Design of Kind Polymorphism

This is a simple proposal, that would allow us to do better later, but still allow us to go on step 3.

Implicit foralls are added by the renamer. Kind generalization (adding more kind foralls) is done by the type checker.

In types

Rules:

• When there is an explicit forall, we don't add any foralls, which means:
  • no implicit foralls even for kind variables
  • no kind generalization, which means defaulting flexi meta kind variables to *
• When there is no explicit foralls, we add an implicit forall for not-in-scope type variables in the renamer and we kind generalize in the type checker
• In the context of a function signature, an explicit forall binds its variables (type or kind) in the function equations (as it is currently the case for type variables).

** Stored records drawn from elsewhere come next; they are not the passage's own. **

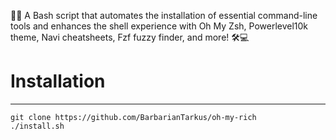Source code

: 

🚀🔧 A Bash script that automates the installation of essential command-line tools and enhances the shell experience with Oh My Zsh, Powerlevel10k theme, Navi cheatsheets, Fzf fuzzy finder, and more! 🛠️💻

# Installation
---
```
git clone https://github.com/BarbarianTarkus/oh-my-rich
./install.sh
```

-- For the following examples, no type or kind variables are in scope

f1 :: f a -> Int                       -- forall k (f :: k -> *) (a :: k). f a -> Int

f2 :: f (a :: k) -> Int                -- Not in scope: kind variable `k'

f3 :: forall a. f a -> Int             -- Not in scope: type variable `f'

f4 :: forall f a. f a -> Int           -- forall (f :: * -> *) (a :: *). f a -> Int

f5 :: forall f (a :: k). f a -> Int    -- Not in scope: kind variable `k'

f6 :: forall k f a. f a -> Int         -- Warning: Unused quantified type variable `k'
                                       -- forall k (f :: * -> *) (a :: *). f a -> Int

f7 :: forall k f (a :: k). f a -> Int  -- forall k (f :: k -> *) (a :: k). f a -> Int


g1 :: (f a -> Int) -> Int                      -- forall (f :: k -> *) (a :: k). (f a -> Int) -> Int

g2 :: (forall f a. f a -> Int) -> Int          -- forall k. (forall (f :: k -> *) (a :: k). f a -> Int) -> Int

g3 :: (forall a. f a -> Int) -> Int            -- forall k (f :: k -> *). (forall (a :: k). f a -> Int) -> Int
 
g4 :: forall f. (forall a. f a -> Int) -> Int  -- forall (f :: * -> *). (forall (a :: *). f a -> Int) -> Int
 
g5 :: (forall f (a :: k). f a -> Int) -> Int   -- Not in scope: kind variable `k'


h :: forall k f (a :: k). f a -> Int
h x = ...k...f a...  -- k, f, and a are in scope

In kinds

The story is more complicated since we have several ways of talking about kinds: data types, type classes, type families, and type synonyms.

We need a notion of large scoping, which means that a variable in the signature can bind in the where clause.

Type classes

Rules:

• Large scoping: any type or kind variables appearing on left or right side of a :: in the signature is brought into scope
• Any explicit kind variables are generalized over
• Defaulting for flexi meta kind variables

class C1 (f :: k1 -> *) (g :: k2 -> k1) where  -- forall k1 k2. (k1 -> *) -> (k2 -> k1) -> Constraint
  foo :: f (g a) -> f b                        -- forall (a :: k2) (b :: k1). f (g a) -> f b

-- C2 looks much easier with defaulting
class C2 f g where                             -- (* -> *) -> (* -> *) -> Constraint
  foo :: f (g a) -> f b                        -- forall (a :: *) (b :: *). f (g a) -> f b

class C3 (f :: k1 -> *) g where                -- forall k1. (k1 -> *) -> (* -> k1) -> Constraint
  foo :: f (g a) -> f b                        -- forall (a :: k1) (b :: *) -> f (g a) -> f b

Data types

Rules:

• No large scoping
• Any explicit kind variables are generalized over
• Defaulting for flexi meta kind variables

data T1 s as where                         -- (* -> *) -> [*] -> *
  Foo :: s a -> T1 s as -> T1 s (a ': as)  -- forall (s :: * -> *) (a :: *) (as :: [*]). the same

data T1 s (as :: [k]) where                -- forall k. (k -> *) -> [k] -> *
  Foo : s a -> T1 s as -> T1 s (a ': as)   -- forall k (s :: k -> *) (a :: k) (as :: [k]). the same where `T1' becomes `T1 k'